I enjoy a good mystery as much as they next person, after all, I was a detective. But reading about them is preferable to seeing them in person. I can say that for sure. As a Half A$$ Historian, I've always had an active interest in crime fighting of old and unsolved cases from the American past. I'm not saying I could have solved any of them, but I would have liked to have been around back then to give it a try. These days, thanks to shows like C.S.I. (or B.S.I. as I call it) we tend to think that the only way you solve crimes is to run a bunch of tests and there you go, you have a killer. The truth is, you still solve cases today just like you did a hundred years ago, by beating the pavement with your feet and talking to people. So today I give you another one of my top five lists as I give you my five "favorite" unsolved murders in American History in no particular order.

Andrew Borden

1. The Borden Murders

Who knows the childhood rhyme:

Lizzie Borden took an ax
and gave her mother forty whacks
and when she saw what she had done
she gave her father forty-one

She got away with murder!

On August 4, 1892, the small town of Fall River, Massachusetts was rocked by a vicious double homicide. Andrew and Abby Borden were bludgeoned to death with an ax. I won't go into all the details but it suffices to say that it was not the Fall River Police Department's finest hour. Suspicion centered first on the Irish maid as back then, they solved cases by blaming the nearest Irish person to the crime, but then it came to focus on their daughter, Lizze Borden. At the time of the murder, she was seen as a spinster as she was unmarried, 32 years old, and lived at home. None of that really qualifies your for spinsterhood today, but the times were different back then. Eventually she was arrested and put on trial for murder. Given the botched police investigation, they were unable to present a lot of evidence though they built a decent circumstantial case. The trial was a media circus in line with O.J. and Casey Anthony. After deliberating an hour and a half, the all male jury returned a not guilty verdict. Why? It is partially due to the evidence. The real reason? The penalty for murder was death by hanging. They were not about to send a white Protestant woman to the gallows to die a somewhat slow death by strangulation. Men and immigrant or minority women were frequently condemned to death on less evidence than what was presented in this case.
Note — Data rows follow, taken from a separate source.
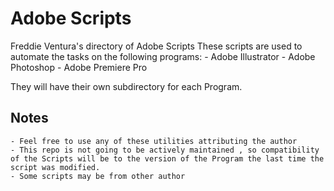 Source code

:# Adobe Scripts

Freddie Ventura's directory of Adobe Scripts
These scripts are used to automate the tasks on the following programs:
    - Adobe Illustrator
    - Adobe Photoshop
    - Adobe Premiere Pro

They will have their own subdirectory for each Program.

## Notes

    - Feel free to use any of these utilities attributing the author
    - This repo is not going to be actively maintained , so compatibility of the Scripts will be to the version of the Program the last time the script was modified.
    - Some scripts may be from other author
 
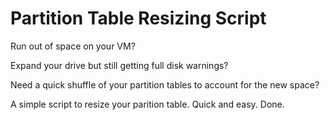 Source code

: # Partition Table Resizing Script

Run out of space on your VM?

Expand your drive but still getting full disk warnings?

Need a quick shuffle of your partition tables to account for the new space?


A simple script to resize your parition table. Quick and easy. Done.
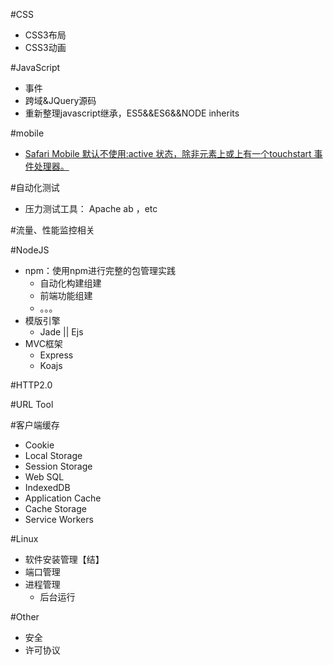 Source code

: #CSS
+ CSS3布局
+ CSS3动画


#JavaScript
+ 事件
+ 跨域&JQuery源码
+ 重新整理javascript继承，ES5&&ES6&&NODE inherits

#mobile
+ [Safari Mobile 默认不使用:active 状态，除非元素上或<body>上有一个touchstart 事件处理器。](http://www.zhuowenli.com/diary/frontend-mobile-bug-notes.html)

#自动化测试
+ 压力测试工具： Apache ab ，etc

#流量、性能监控相关

#NodeJS
+ npm：使用npm进行完整的包管理实践
    * 自动化构建组建
    * 前端功能组建
    * 。。。
+ 模版引擎
    * Jade || Ejs
+ MVC框架
    * Express
    * Koajs

#HTTP2.0

#URL Tool

#客户端缓存
+ Cookie
+ Local Storage
+ Session Storage
+ Web SQL
+ IndexedDB
+ Application Cache
+ Cache Storage
+ Service Workers

#Linux
+ 软件安装管理【结】
+ 端口管理
+ 进程管理
	* 后台运行

#Other
+ 安全
+ 许可协议
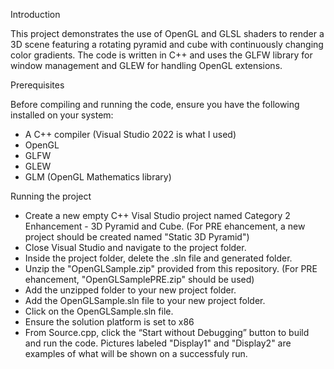 
Introduction 

This project demonstrates the use of OpenGL and GLSL shaders to render a 3D scene featuring a rotating pyramid and cube with continuously changing color gradients. The code is written in C++ and uses the GLFW library for window management and GLEW for handling OpenGL extensions.

Prerequisites

Before compiling and running the code, ensure you have the following installed on your system:

- A C++ compiler (Visual Studio 2022 is what I used)
- OpenGL
- GLFW
- GLEW
- GLM (OpenGL Mathematics library)


Running the project

- Create a new empty C++ Visal Studio project named Category 2 Enhancement - 3D Pyramid and Cube. (For PRE ehancement, a new project should be created named "Static 3D Pyramid")
- Close Visual Studio and navigate to the project folder.
- Inside the project folder, delete the .sln file and generated folder.
- Unzip the "OpenGLSample.zip" provided from this repository. (For PRE ehancement, "OpenGLSamplePRE.zip" should be used)
- Add the unzipped folder to your new project folder.
- Add the OpenGLSample.sln file to your new project folder.
- Click on the OpenGLSample.sln file.
- Ensure the solution platform is set to x86
- From Source.cpp, click the “Start without Debugging” button to build and run the code. Pictures labeled "Display1" and "Display2" are examples of what will be shown on a successfuly run.
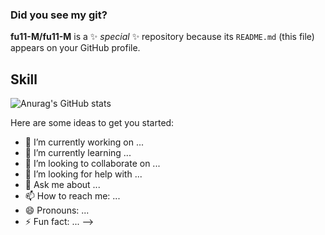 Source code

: ### Did you see my git?
<!--타이틀 부분-->
**fu11-M/fu11-M** is a ✨ _special_ ✨ repository because its `README.md` (this file) appears on your GitHub profile.

<div>
  <h2>Skill</h2>  
</div>

<div>
  <a href="https:https://www.notion.so/10bd7307232d80f7b74dc694b2c29438?v=fffd7307232d8109b3d5000c8f81f63b"/></a>
</div>

![Anurag's GitHub stats](https://github-readme-stats.vercel.app/api?username=fu11-M&show_icons=true&theme=radical)

Here are some ideas to get you started:

- 🔭 I’m currently working on ...
- 🌱 I’m currently learning ...
- 👯 I’m looking to collaborate on ...
- 🤔 I’m looking for help with ...
- 💬 Ask me about ...
- 📫 How to reach me: ...
- 😄 Pronouns: ...
- ⚡ Fun fact: ...
-->
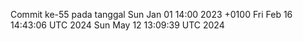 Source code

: Commit ke-55 pada tanggal Sun Jan 01 14:00 2023 +0100
Fri Feb 16 14:43:06 UTC 2024
Sun May 12 13:09:39 UTC 2024
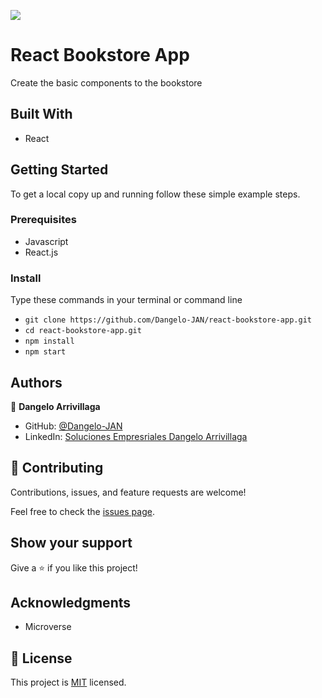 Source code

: ![](https://img.shields.io/badge/Microverse-blueviolet)
# React Bookstore App

Create the basic components to the bookstore
## Built With

- React

## Getting Started

To get a local copy up and running follow these simple example steps.

### Prerequisites

- Javascript
- React.js

### Install
Type these commands in your terminal or command line
- `git clone https://github.com/Dangelo-JAN/react-bookstore-app.git`
- `cd react-bookstore-app.git`
- `npm install`
- `npm start`

## Authors

👤 **Dangelo Arrivillaga**

- GitHub: [@Dangelo-JAN](https://github.com/Dangelo-JAN)
- LinkedIn: [Soluciones Empresriales Dangelo Arrivillaga](https://www.linkedin.com/in/soluciones-empresariales-dangelo-arrivillaga-2a144718a/)

## 🤝 Contributing

Contributions, issues, and feature requests are welcome!

Feel free to check the [issues page](../../issues/).

## Show your support

Give a ⭐️ if you like this project!

## Acknowledgments

- Microverse

## 📝 License

This project is [MIT](./MIT.md) licensed.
Personally, I think she either did it or was otherwise involved in the crime. But what do I know?

The Beautiful Cigar Girl

2. Mary Rogers, The Beautiful Cigar Girl

By all accounts Mary Rogers was incredibly hot. Alas, there were no cameras back then and I do not think she was a redhead, so I probably would not have been interested in her anyway. That said, she was considered quite the catch. She grew up as the only child of a widow who ran a boarding house. When she was seventeen, she went to work in a cigar store after her father died in a steamboat explosion. (That was commonplace in the 1840s). Given her beauty, she really helped the business. One customer penned an ode to her in the New York Times. None other than the great James Fenimore Cooper patronized the shop while she worked there. (Of course, Mark Twain would disagree with me calling him great, but that is a tale for another day) On July 25, 1841, she left home and told her fiance that she was going to visit some relatives. On July 28th, her corpse was found floating in the Hudson River in Hoboken, New Jersey. How she died and why is still a mystery. Some say she was murdered and dumped there. Others claim that she died during a botched abortion as a well known abortionist lived near where her body was discovered. There are all sorts of rumors and speculations. The case filled the New York City newspapers for weeks but eventually they moved on to other things. The story caught the eye of Edgar Allen Poe who immortalized her in his short story The Mystery of Marie Roget

A sad Hollywood tale.....

3. The Black Dahlia Murder

Postwar Los Angeles was a happening place. Money flowed like the cheap wine served in bars filled with women hoping to be discovered and the men who took advantage of them. Gangsters rubbed elbows with moved stars. The film industry was at perhaps its greatest era and pumped out classics on a regular basis. But there was something else. Something lurking under the surface. Murders happened on a regular basis. Many of them were bizarre, almost ritualistic. And a person or persons roamed the streets who were capable of murdering a beautiful young woman, cutting her body in half, and posing it in a vacant lot. Her name was Elizabeth "Beth" Short, but we know her today as the Black Dahlia.

Her naked and severed body was found in a vacant lot off of West Norton Avenue on the morning of January 15, 1945. The woman who spotted the remains thought at first that it was a discarded mannequin. Everything is sensationalized in Hollywood, even homicide. The media went wild. There was no shortage of suspects and no shortage of people coming forward to confess to the crime. But the case grew cold, given the investigative limitations of the time and the fact that they never found the original crime scene, only the secondary scene where the body was dumped. To do so, they would have had to find the killer or killers first.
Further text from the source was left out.